[Items from a data source]
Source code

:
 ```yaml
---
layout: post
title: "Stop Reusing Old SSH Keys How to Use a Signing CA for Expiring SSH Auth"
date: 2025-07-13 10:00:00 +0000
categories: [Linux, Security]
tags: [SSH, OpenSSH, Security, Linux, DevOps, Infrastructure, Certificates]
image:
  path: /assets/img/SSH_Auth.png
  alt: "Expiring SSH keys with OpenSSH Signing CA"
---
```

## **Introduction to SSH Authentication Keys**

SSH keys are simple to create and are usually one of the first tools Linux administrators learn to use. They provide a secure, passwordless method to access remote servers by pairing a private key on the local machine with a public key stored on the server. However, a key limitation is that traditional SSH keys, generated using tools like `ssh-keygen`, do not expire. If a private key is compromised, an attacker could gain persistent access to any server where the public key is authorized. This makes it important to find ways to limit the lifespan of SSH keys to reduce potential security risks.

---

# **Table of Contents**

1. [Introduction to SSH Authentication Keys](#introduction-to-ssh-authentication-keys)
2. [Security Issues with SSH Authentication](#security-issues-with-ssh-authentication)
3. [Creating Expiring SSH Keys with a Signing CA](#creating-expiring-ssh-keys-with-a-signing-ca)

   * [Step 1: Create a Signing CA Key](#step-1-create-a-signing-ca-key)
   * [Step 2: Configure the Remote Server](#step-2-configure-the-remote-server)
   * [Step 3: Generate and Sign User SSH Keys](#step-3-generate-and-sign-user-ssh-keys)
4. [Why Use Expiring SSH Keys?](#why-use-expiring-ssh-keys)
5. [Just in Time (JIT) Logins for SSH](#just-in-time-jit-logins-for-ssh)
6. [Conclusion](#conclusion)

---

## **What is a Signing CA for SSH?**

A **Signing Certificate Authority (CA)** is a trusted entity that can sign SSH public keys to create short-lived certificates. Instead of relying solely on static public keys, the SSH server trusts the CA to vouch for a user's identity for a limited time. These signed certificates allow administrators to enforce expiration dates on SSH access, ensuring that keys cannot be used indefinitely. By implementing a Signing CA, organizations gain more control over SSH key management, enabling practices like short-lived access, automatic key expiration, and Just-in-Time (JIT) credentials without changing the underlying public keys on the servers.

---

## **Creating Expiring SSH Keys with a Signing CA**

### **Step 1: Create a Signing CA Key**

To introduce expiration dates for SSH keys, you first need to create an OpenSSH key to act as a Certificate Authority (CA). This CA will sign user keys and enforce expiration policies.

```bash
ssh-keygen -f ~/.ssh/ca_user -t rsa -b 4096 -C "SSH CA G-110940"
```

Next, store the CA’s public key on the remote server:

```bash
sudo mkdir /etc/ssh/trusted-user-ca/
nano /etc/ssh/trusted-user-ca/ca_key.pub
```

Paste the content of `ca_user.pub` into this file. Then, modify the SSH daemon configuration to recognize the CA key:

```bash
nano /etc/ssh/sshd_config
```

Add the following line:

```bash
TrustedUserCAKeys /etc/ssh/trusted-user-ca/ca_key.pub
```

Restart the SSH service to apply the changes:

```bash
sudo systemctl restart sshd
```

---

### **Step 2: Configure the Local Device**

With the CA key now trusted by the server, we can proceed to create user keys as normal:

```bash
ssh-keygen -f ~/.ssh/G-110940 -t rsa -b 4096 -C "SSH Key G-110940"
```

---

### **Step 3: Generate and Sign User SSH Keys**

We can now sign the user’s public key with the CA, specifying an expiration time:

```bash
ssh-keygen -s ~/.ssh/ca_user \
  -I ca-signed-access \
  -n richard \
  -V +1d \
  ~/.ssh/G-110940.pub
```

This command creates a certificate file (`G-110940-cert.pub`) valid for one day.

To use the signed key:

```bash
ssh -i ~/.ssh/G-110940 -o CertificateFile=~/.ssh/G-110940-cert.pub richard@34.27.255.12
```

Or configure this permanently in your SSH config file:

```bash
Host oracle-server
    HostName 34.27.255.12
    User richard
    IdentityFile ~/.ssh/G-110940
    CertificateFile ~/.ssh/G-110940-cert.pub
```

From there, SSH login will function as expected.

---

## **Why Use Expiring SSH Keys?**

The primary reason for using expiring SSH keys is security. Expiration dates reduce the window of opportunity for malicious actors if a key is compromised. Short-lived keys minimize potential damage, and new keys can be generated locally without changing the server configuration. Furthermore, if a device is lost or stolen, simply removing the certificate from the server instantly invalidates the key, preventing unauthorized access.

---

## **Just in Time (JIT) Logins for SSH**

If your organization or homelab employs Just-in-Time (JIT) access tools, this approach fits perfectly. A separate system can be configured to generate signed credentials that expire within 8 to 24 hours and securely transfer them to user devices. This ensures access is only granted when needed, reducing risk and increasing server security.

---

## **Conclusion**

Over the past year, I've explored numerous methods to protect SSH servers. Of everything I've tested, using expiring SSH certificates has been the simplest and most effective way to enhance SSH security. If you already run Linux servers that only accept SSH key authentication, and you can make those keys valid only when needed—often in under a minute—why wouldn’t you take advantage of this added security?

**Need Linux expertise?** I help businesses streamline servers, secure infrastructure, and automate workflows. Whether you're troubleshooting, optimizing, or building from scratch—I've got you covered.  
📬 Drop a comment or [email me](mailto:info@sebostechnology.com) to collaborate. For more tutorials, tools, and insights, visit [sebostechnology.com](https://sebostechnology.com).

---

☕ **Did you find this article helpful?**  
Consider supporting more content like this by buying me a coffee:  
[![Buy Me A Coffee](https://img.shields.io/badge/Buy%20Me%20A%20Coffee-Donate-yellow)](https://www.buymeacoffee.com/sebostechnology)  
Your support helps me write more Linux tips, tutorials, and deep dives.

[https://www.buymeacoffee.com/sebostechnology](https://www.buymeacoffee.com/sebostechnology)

Exercise aim | Copy out every line from the records that has the word "OpenSSH".

Result of this task |
tags: [SSH, OpenSSH, Security, Linux, DevOps, Infrastructure, Certificates]
  alt: "Expiring SSH keys with OpenSSH Signing CA"
To introduce expiration dates for SSH keys, you first need to create an OpenSSH key to act as a Certificate Authority (CA). This CA will sign user keys and enforce expiration policies.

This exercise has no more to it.